As the Tory MP Miriam Cates recently said: ‘there’s nothing un-Christian about controlling migration’ and used the analogy of how a child needs to be disciplined in order to civilise it. To not intervene when a child hits their sibling is not acting in the aggressive child’s best interests. Therefore not to have secure borders, even if it is at the cost of keeping out individuals who want to get to the UK, is to do a disservice to those already living in the UK, a place that is Britons’ only home.

What we have today in the Church of England is pathological altruism where the clerics have locked themselves into a situation where they see only good in migrants and cannot see that allowing open borders is bad for Britons. The Church of England has become an organisation dominated by those who have an attitude of telescopic philanthropy and they see the migrants, whether legal or illegal, as a high status cause whilst completely ignoring the suffering of those Britons who are much closer to home and those who are much more deserving of the Church’s ministrations and attention.

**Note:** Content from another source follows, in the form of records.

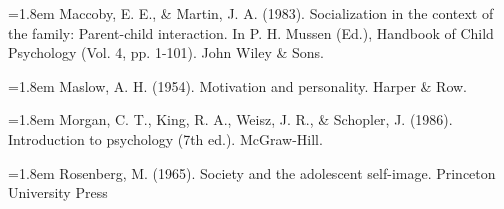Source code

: \documentclass[12pt,oneside]{report}
\begin{document}
\noindent\hangindent=1.8em \textenglish{Maccoby, E. E., \& Martin, J. A. (1983). Socialization in the context of the family: Parent-child interaction. In P. H. Mussen (Ed.), Handbook of Child Psychology (Vol. 4, pp. 1-101). John Wiley \& Sons.}\par\vspace{3pt}
\noindent\hangindent=1.8em \textenglish{Maslow, A. H. (1954). Motivation and personality. Harper \& Row.}\par\vspace{3pt}
\noindent\hangindent=1.8em \textenglish{Morgan, C. T., King, R. A., Weisz, J. R., \& Schopler, J. (1986). Introduction to psychology (7th ed.). McGraw-Hill.}\par\vspace{3pt}
\noindent\hangindent=1.8em \textenglish{Rosenberg, M. (1965). Society and the adolescent self-image. Princeton University Press}\par\vspace{3pt}
\end{document}
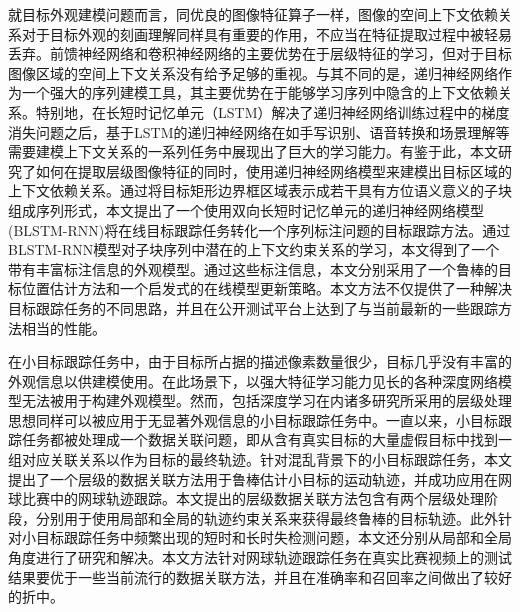 {%
就目标外观建模问题而言，同优良的图像特征算子一样，图像的空间上下文依赖关系对于目标外观的刻画理解同样具有重要的作用，不应当在特征提取过程中被轻易丢弃。前馈神经网络和卷积神经网络的主要优势在于层级特征的学习，但对于目标图像区域的空间上下文关系没有给予足够的重视。与其不同的是，递归神经网络作为一个强大的序列建模工具，其主要优势在于能够学习序列中隐含的上下文依赖关系。特别地，在长短时记忆单元（LSTM）解决了递归神经网络训练过程中的梯度消失问题之后，基于LSTM的递归神经网络在如手写识别、语音转换和场景理解等需要建模上下文关系的一系列任务中展现出了巨大的学习能力。有鉴于此，本文研究了如何在提取层级图像特征的同时，使用递归神经网络模型来建模出目标区域的上下文依赖关系。通过将目标矩形边界框区域表示成若干具有方位语义意义的子块组成序列形式，本文提出了一个使用双向长短时记忆单元的递归神经网络模型(BLSTM-RNN)将在线目标跟踪任务转化一个序列标注问题的目标跟踪方法。通过BLSTM-RNN模型对子块序列中潜在的上下文约束关系的学习，本文得到了一个带有丰富标注信息的外观模型。通过这些标注信息，本文分别采用了一个鲁棒的目标位置估计方法和一个启发式的在线模型更新策略。本文方法不仅提供了一种解决目标跟踪任务的不同思路，并且在公开测试平台上达到了与当前最新的一些跟踪方法相当的性能。

在小目标跟踪任务中，由于目标所占据的描述像素数量很少，目标几乎没有丰富的外观信息以供建模使用。在此场景下，以强大特征学习能力见长的各种深度网络模型无法被用于构建外观模型。然而，包括深度学习在内诸多研究所采用的层级处理思想同样可以被应用于无显著外观信息的小目标跟踪任务中。一直以来，小目标跟踪任务都被处理成一个数据关联问题，即从含有真实目标的大量虚假目标中找到一组对应关联关系以作为目标的最终轨迹。针对混乱背景下的小目标跟踪任务，本文提出了一个层级的数据关联方法用于鲁棒估计小目标的运动轨迹，并成功应用在网球比赛中的网球轨迹跟踪。本文提出的层级数据关联方法包含有两个层级处理阶段，分别用于使用局部和全局的轨迹约束关系来获得最终鲁棒的目标轨迹。此外针对小目标跟踪任务中频繁出现的短时和长时失检测问题，本文还分别从局部和全局角度进行了研究和解决。本文方法针对网球轨迹跟踪任务在真实比赛视频上的测试结果要优于一些当前流行的数据关联方法，并且在准确率和召回率之间做出了较好的折中。

}
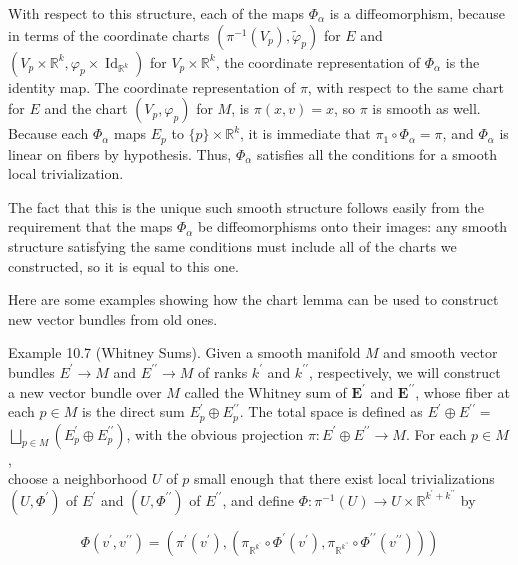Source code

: \documentclass[10pt]{article}
\begin{document}
With respect to this structure, each of the maps $\Phi_{\alpha}$ is a diffeomorphism, because in terms of the coordinate charts $\left(\pi^{-1}\left(V_{p}\right), \widetilde{\varphi}_{p}\right)$ for $E$ and $\left(V_{p} \times \mathbb{R}^{k}, \varphi_{p} \times \operatorname{Id}_{\mathbb{R}^{k}}\right)$ for $V_{p} \times \mathbb{R}^{k}$, the coordinate representation of $\Phi_{\alpha}$ is the identity map. The coordinate representation of $\pi$, with respect to the same chart for $E$ and the chart $\left(V_{p}, \varphi_{p}\right)$ for $M$, is $\pi(x, v)=x$, so $\pi$ is smooth as well. Because each $\Phi_{\alpha}$ maps $E_{p}$ to $\{p\} \times \mathbb{R}^{k}$, it is immediate that $\pi_{1} \circ \Phi_{\alpha}=\pi$, and $\Phi_{\alpha}$ is linear on fibers by hypothesis. Thus, $\Phi_{\alpha}$ satisfies all the conditions for a smooth local trivialization.

The fact that this is the unique such smooth structure follows easily from the requirement that the maps $\Phi_{\alpha}$ be diffeomorphisms onto their images: any smooth structure satisfying the same conditions must include all of the charts we constructed, so it is equal to this one.

Here are some examples showing how the chart lemma can be used to construct new vector bundles from old ones.

Example 10.7 (Whitney Sums). Given a smooth manifold $M$ and smooth vector bundles $E^{\prime} \rightarrow M$ and $E^{\prime \prime} \rightarrow M$ of ranks $k^{\prime}$ and $k^{\prime \prime}$, respectively, we will construct a new vector bundle over $M$ called the Whitney sum of $\boldsymbol{E}^{\prime}$ and $\boldsymbol{E}^{\prime \prime}$, whose fiber at each $p \in M$ is the direct sum $E_{p}^{\prime} \oplus E_{p}^{\prime \prime}$. The total space is defined as $E^{\prime} \oplus E^{\prime \prime}=$ $\bigsqcup_{p \in M}\left(E_{p}^{\prime} \oplus E_{p}^{\prime \prime}\right)$, with the obvious projection $\pi: E^{\prime} \oplus E^{\prime \prime} \rightarrow M$. For each $p \in M$,\\
choose a neighborhood $U$ of $p$ small enough that there exist local trivializations $\left(U, \Phi^{\prime}\right)$ of $E^{\prime}$ and $\left(U, \Phi^{\prime \prime}\right)$ of $E^{\prime \prime}$, and define $\Phi: \pi^{-1}(U) \rightarrow U \times \mathbb{R}^{k^{\prime}+k^{\prime \prime}}$ by

$$
\Phi\left(v^{\prime}, v^{\prime \prime}\right)=\left(\pi^{\prime}\left(v^{\prime}\right),\left(\pi_{\mathbb{R}^{k^{\prime}}} \circ \Phi^{\prime}\left(v^{\prime}\right), \pi_{\mathbb{R}^{k^{\prime \prime}}} \circ \Phi^{\prime \prime}\left(v^{\prime \prime}\right)\right)\right)
$$
\end{document}
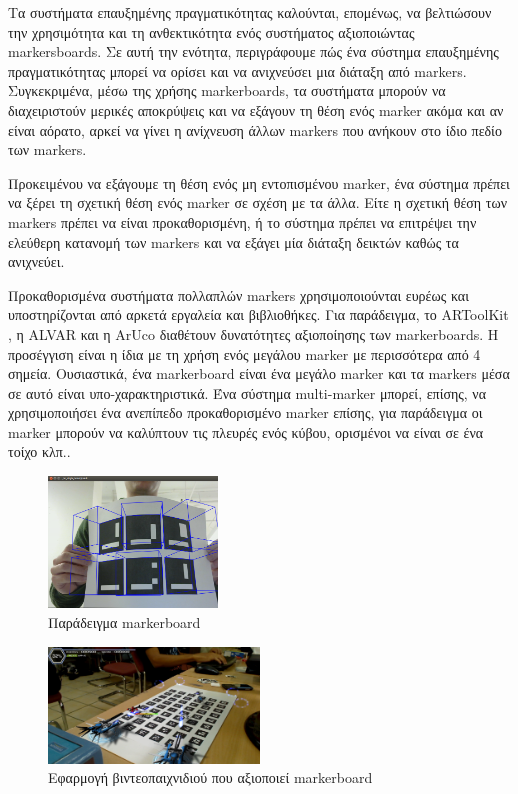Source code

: Τα συστήματα επαυξημένης πραγματικότητας καλούνται, επομένως, να βελτιώσουν την χρησιμότητα και τη ανθεκτικότητα ενός συστήματος αξιοποιώντας markersboards. Σε αυτή την ενότητα, περιγράφουμε πώς ένα σύστημα επαυξημένης πραγματικότητας μπορεί να ορίσει και να ανιχνεύσει μια διάταξη από markers. Συγκεκριμένα, μέσω της χρήσης markerboards, τα συστήματα μπορούν να διαχειριστούν μερικές αποκρύψεις και να εξάγουν τη θέση ενός marker ακόμα και αν είναι αόρατο, αρκεί να γίνει η ανίχνευση άλλων markers που ανήκουν στο ίδιο πεδίο των markers. 


Προκειμένου να εξάγουμε τη θέση ενός μη εντοπισμένου marker, ένα σύστημα πρέπει να ξέρει τη σχετική θέση ενός marker σε σχέση με τα άλλα. Είτε η σχετική θέση των markers πρέπει να είναι προκαθορισμένη, ή το σύστημα πρέπει να επιτρέψει την ελεύθερη κατανομή των markers και να εξάγει μία διάταξη δεικτών καθώς τα ανιχνεύει. 


Προκαθορισμένα συστήματα πολλαπλών markers χρησιμοποιούνται ευρέως και υποστηρίζονται από αρκετά εργαλεία και βιβλιοθήκες. 
Για παράδειγμα, το ARToolKit \cite{artoolkit}, η ALVAR \cite{alvar} και η ArUco\cite{aruco} διαθέτουν δυνατότητες αξιοποίησης των markerboards. Η προσέγγιση είναι η ίδια με τη χρήση ενός μεγάλου marker με περισσότερα από 4 σημεία. Ουσιαστικά, ένα markerboard είναι ένα μεγάλο marker και τα markers μέσα σε αυτό είναι υπο-χαρακτηριστικά. Ένα σύστημα multi-marker μπορεί, επίσης, να χρησιμοποιήσει ένα ανεπίπεδο προκαθορισμένο marker επίσης, για παράδειγμα οι marker μπορούν να καλύπτουν τις πλευρές ενός κύβου, ορισμένοι να είναι σε ένα τοίχο κλπ.\cite{uematsu2005ar}.


\begin{figure}[H]
    \centering
    \includegraphics[width=0.4\textwidth]{Files/Figures/markerboard_example.png}
    \caption[Παράδειγμα markerboard]{Παράδειγμα markerboard}
    \label{fig:coordinatesDiagram}
\end{figure}


\begin{figure}[H]
    \centering
    \includegraphics[width=0.5\textwidth]{Files/Figures/sc2.png}
    \caption[Εφαρμογή βιντεοπαιχνιδιού που αξιοποιεί markerboard]{Εφαρμογή βιντεοπαιχνιδιού που αξιοποιεί markerboard}
    \label{fig:markerboard_game}
\end{figure}




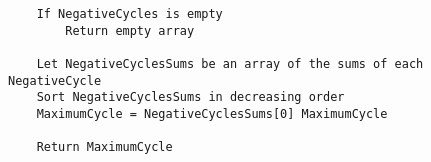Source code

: \documentclass[12pt]{article}
\begin{document}
\begin{enumerate}[(a)]
\begin{addmargin}[2em]{2em}
\begin{lstlisting}
	If NegativeCycles is empty
		Return empty array

	Let NegativeCyclesSums be an array of the sums of each NegativeCycle
	Sort NegativeCyclesSums in decreasing order
	MaximumCycle = NegativeCyclesSums[0] MaximumCycle

	Return MaximumCycle
\end{lstlisting}
\end{addmargin}
\end{enumerate}
\end{document}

As I said before, I’m an antidisestablishmentarianist, but I don’t know how long I can hold onto this philosophical position if the Church of England continues to back these utterly wrong political horses.

4 Comments on "An antidisestablishmentarianist speaks."

  1. The other point is that the CoE is (despite having many sincere Christians hanging on within it) basically a post-Christian organisation that leaps upon any passing bandwagon with alacrity from BLM through reparations to Woke (virtually the whole alphabet).
    The CoE preaches about everything today – with the exception of the Gospel of course, because that might UPSET someone and so wouldn’t “be kind”.

    • Fahrenheit211 | May 16, 2023 at 10:14 am |

      The COE’s foray into the cult of inclusion has not done the COE any favours. It’s interesting to note that the more muscular churches such as the Black Pentacostalists seem to be more dynamic and attract more adherents than the COE.

  2. Have you read Welby’s full speech? I am at a loss to see how Miriam Cates inferred that his ultimate moral position from a Christian perspective would be to advocate for open borders.

    • Fahrenheit211 | May 16, 2023 at 10:15 am |

      I’ve seen and read enough to know that he gives the impression of being more concerned about people who should not be here than those who are here and who have a right to be here.